[Saved entries]
- - - -
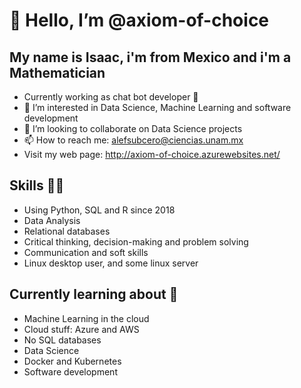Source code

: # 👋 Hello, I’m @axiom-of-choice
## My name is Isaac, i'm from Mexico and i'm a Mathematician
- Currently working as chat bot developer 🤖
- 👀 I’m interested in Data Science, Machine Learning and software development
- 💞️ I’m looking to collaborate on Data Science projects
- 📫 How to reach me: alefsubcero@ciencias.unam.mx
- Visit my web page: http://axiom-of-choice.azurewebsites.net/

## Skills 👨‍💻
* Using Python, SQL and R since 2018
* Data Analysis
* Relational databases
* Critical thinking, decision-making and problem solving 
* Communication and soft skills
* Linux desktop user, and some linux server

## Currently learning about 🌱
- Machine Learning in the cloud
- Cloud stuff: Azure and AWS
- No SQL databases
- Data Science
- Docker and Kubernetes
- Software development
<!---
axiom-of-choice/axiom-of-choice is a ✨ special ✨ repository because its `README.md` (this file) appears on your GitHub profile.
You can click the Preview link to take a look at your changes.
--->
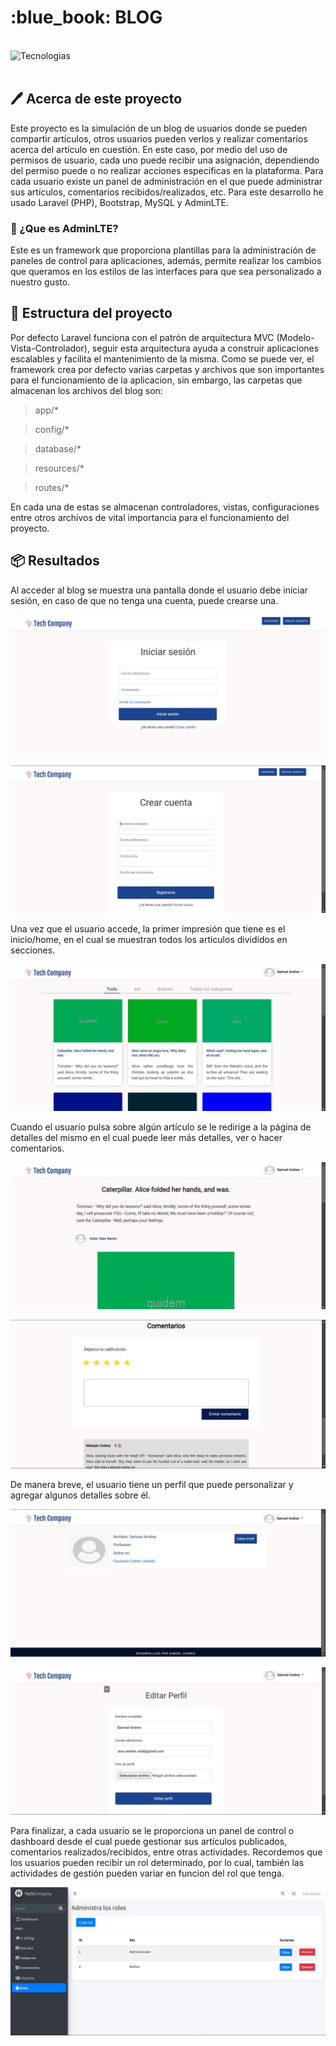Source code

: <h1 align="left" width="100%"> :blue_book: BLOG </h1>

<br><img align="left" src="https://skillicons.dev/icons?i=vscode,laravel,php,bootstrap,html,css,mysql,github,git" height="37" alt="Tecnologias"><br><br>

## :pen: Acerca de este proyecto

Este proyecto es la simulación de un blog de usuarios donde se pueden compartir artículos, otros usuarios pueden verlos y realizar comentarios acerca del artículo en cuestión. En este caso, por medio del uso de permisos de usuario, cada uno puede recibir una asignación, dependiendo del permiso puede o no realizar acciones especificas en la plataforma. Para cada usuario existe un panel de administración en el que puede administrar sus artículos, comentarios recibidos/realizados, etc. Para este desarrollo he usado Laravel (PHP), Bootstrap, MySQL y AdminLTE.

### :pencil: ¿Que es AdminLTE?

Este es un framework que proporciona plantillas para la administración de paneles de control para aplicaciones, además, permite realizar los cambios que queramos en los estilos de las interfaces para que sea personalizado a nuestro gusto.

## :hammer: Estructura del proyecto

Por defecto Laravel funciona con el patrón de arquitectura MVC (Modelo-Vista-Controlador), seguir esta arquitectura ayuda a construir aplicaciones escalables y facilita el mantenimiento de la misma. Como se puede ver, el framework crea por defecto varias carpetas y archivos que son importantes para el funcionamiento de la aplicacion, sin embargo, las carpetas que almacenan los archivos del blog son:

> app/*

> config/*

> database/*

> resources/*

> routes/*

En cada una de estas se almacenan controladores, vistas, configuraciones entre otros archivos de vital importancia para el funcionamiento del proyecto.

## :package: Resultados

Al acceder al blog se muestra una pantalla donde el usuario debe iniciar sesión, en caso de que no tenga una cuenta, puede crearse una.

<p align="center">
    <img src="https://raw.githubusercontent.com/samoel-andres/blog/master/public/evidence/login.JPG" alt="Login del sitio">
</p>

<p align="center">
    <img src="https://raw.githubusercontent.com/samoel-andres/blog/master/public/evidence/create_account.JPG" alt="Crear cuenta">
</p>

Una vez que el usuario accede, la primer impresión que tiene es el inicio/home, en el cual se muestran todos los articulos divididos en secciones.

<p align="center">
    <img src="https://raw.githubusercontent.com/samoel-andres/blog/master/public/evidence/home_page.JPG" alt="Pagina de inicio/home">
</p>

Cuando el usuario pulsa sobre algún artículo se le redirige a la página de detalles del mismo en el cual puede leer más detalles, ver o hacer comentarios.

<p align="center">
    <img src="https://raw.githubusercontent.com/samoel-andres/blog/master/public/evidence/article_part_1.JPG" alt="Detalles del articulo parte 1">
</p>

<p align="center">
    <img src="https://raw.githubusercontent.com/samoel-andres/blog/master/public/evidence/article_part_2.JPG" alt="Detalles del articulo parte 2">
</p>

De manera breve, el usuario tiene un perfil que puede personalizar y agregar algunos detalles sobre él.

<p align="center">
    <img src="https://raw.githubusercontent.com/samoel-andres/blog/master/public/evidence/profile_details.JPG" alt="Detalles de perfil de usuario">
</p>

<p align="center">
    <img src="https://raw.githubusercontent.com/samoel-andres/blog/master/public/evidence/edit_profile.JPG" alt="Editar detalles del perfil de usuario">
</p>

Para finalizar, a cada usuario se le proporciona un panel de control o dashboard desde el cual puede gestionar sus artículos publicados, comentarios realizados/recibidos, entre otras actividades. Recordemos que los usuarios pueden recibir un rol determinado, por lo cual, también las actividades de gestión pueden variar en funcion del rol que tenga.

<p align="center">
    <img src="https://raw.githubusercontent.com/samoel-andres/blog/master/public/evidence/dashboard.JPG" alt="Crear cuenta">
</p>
- - - -
DESCRIPTION OF THE TASK
A single figure is the whole answer here: the number of lines in the records above that include "inicio".

RESPONSE AREA
2